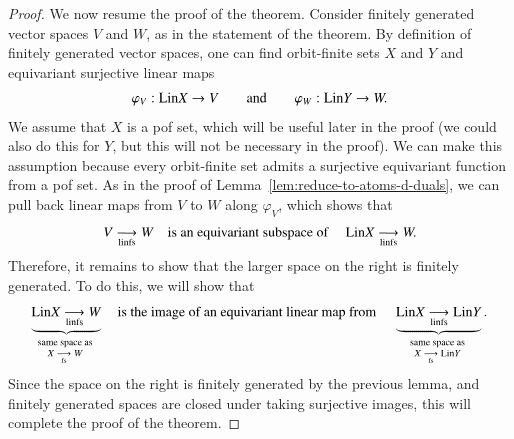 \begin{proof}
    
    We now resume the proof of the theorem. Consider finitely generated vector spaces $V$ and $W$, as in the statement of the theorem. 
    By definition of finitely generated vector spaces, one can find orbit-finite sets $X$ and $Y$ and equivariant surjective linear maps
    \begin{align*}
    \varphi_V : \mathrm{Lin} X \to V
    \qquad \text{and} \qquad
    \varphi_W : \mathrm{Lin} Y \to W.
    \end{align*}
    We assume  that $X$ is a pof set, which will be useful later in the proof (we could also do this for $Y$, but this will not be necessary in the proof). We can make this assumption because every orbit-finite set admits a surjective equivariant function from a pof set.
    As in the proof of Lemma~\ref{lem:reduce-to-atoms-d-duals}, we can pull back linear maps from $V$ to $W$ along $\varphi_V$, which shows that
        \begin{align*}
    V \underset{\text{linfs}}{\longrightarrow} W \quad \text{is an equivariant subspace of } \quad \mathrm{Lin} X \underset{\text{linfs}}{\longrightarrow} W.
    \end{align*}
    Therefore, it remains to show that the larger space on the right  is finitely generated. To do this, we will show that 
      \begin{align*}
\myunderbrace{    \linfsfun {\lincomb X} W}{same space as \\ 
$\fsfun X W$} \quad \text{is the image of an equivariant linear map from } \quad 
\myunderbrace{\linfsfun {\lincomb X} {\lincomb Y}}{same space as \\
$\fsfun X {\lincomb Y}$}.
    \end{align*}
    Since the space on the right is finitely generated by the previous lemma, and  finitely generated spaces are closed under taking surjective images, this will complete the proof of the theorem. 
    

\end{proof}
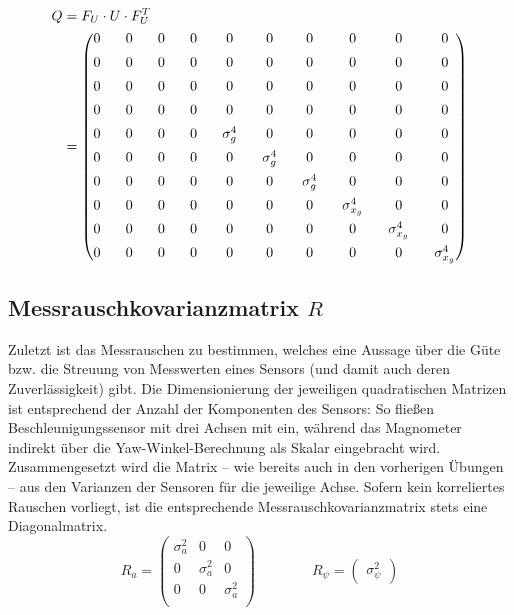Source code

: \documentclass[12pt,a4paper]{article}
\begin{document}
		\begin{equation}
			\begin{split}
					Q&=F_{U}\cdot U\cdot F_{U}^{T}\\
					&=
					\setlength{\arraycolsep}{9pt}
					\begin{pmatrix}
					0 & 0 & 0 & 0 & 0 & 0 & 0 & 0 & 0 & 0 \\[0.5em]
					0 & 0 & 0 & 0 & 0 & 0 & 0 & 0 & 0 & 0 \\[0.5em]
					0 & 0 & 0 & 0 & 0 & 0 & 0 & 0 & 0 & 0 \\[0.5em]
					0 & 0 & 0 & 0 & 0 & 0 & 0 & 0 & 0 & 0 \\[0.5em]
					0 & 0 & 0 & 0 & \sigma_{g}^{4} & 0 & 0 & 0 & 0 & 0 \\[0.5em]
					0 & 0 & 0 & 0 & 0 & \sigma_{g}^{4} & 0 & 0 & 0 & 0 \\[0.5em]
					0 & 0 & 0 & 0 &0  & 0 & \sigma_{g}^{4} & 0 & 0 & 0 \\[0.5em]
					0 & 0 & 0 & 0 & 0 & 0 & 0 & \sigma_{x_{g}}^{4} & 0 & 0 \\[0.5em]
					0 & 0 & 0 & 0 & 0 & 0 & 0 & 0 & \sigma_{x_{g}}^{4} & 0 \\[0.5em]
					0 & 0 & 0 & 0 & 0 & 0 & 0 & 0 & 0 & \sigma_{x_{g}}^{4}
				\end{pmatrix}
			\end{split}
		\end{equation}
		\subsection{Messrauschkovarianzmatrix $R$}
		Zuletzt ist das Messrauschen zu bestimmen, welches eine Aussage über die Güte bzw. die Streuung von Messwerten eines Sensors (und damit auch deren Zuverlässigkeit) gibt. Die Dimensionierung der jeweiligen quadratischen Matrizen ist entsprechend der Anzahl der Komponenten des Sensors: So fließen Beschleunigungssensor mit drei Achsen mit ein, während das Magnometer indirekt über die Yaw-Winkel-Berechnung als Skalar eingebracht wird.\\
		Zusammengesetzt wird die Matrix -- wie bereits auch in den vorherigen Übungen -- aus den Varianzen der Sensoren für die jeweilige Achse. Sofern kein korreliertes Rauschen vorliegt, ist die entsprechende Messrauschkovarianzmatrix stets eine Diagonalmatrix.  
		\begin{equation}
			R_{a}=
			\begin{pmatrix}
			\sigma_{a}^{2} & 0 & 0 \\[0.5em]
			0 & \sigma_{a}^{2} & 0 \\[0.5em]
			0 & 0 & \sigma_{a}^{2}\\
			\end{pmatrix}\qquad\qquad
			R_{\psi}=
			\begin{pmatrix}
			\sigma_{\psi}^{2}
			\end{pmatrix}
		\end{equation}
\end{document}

※

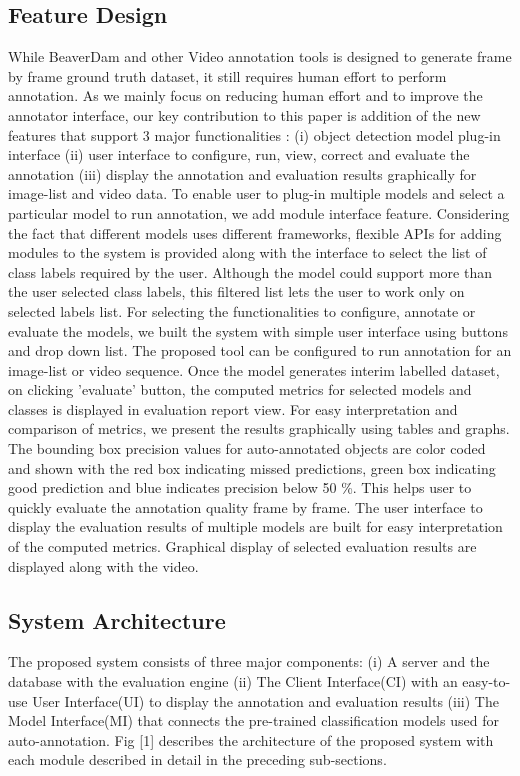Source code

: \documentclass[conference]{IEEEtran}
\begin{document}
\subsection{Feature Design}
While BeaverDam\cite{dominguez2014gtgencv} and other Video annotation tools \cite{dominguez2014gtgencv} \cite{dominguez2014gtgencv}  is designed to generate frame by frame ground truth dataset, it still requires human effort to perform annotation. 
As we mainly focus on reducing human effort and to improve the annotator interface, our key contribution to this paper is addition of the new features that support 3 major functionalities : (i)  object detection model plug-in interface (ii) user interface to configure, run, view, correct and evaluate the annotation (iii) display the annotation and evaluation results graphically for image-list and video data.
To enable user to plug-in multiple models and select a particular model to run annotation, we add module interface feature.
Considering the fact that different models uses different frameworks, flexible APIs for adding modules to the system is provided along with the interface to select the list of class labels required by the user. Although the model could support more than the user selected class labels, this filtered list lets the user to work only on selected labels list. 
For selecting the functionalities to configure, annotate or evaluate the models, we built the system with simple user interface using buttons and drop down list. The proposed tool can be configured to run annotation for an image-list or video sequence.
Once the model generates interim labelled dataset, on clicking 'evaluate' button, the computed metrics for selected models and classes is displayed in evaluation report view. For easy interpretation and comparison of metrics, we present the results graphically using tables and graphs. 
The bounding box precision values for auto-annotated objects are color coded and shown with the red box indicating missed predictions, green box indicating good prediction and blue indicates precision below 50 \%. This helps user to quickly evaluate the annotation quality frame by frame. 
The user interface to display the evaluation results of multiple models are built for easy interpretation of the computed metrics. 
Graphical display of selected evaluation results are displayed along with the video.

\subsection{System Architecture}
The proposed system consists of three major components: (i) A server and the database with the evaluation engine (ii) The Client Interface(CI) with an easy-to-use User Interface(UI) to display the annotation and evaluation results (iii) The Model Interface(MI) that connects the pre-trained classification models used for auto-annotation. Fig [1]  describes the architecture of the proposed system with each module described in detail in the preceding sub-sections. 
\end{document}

※

* Task goal:
Of the lines above, count those containing the word "easy", and give the number by itself.

* Completed exercise:
3